══ DATA EXTRACTS ══

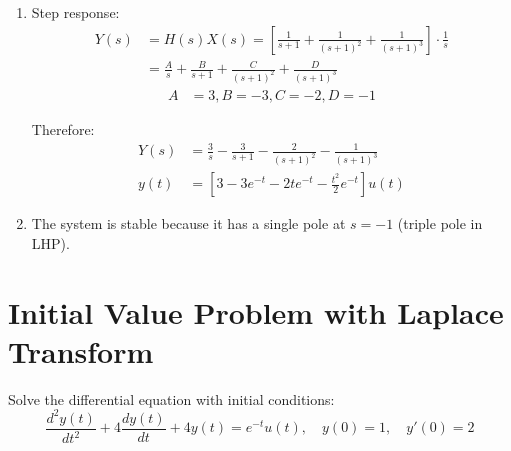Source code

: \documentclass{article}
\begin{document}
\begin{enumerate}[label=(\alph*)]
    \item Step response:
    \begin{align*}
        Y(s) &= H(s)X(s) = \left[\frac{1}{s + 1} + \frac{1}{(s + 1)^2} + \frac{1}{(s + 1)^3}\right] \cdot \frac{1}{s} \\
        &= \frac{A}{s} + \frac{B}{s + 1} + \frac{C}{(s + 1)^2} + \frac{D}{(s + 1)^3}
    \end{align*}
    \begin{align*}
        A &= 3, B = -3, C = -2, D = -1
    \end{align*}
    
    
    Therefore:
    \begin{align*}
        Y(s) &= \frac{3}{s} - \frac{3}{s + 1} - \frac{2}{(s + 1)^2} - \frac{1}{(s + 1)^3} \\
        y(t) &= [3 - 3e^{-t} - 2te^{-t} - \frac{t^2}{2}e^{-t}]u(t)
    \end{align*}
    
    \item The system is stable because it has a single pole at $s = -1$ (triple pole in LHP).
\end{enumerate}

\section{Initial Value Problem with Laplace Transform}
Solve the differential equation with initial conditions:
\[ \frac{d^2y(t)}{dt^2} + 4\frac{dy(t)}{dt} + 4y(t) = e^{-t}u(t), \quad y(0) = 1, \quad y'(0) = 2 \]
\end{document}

═══

→ **WHAT IS BEING ASKED**: Omit pictures; set down the rest of the material word for word.

→ **RESPONSE AREA**:
Source code

: \documentclass{article}
\begin{document}
\begin{enumerate}[label=(\alph*)]
    \item Step response:
    \begin{align*}
        Y(s) &= H(s)X(s) = \left[\frac{1}{s + 1} + \frac{1}{(s + 1)^2} + \frac{1}{(s + 1)^3}\right] \cdot \frac{1}{s} \\
        &= \frac{A}{s} + \frac{B}{s + 1} + \frac{C}{(s + 1)^2} + \frac{D}{(s + 1)^3}
    \end{align*}
    \begin{align*}
        A &= 3, B = -3, C = -2, D = -1
    \end{align*}
    
    
    Therefore:
    \begin{align*}
        Y(s) &= \frac{3}{s} - \frac{3}{s + 1} - \frac{2}{(s + 1)^2} - \frac{1}{(s + 1)^3} \\
        y(t) &= [3 - 3e^{-t} - 2te^{-t} - \frac{t^2}{2}e^{-t}]u(t)
    \end{align*}
    
    \item The system is stable because it has a single pole at $s = -1$ (triple pole in LHP).
\end{enumerate}

\section{Initial Value Problem with Laplace Transform}
Solve the differential equation with initial conditions:
\[ \frac{d^2y(t)}{dt^2} + 4\frac{dy(t)}{dt} + 4y(t) = e^{-t}u(t), \quad y(0) = 1, \quad y'(0) = 2 \]
\end{document}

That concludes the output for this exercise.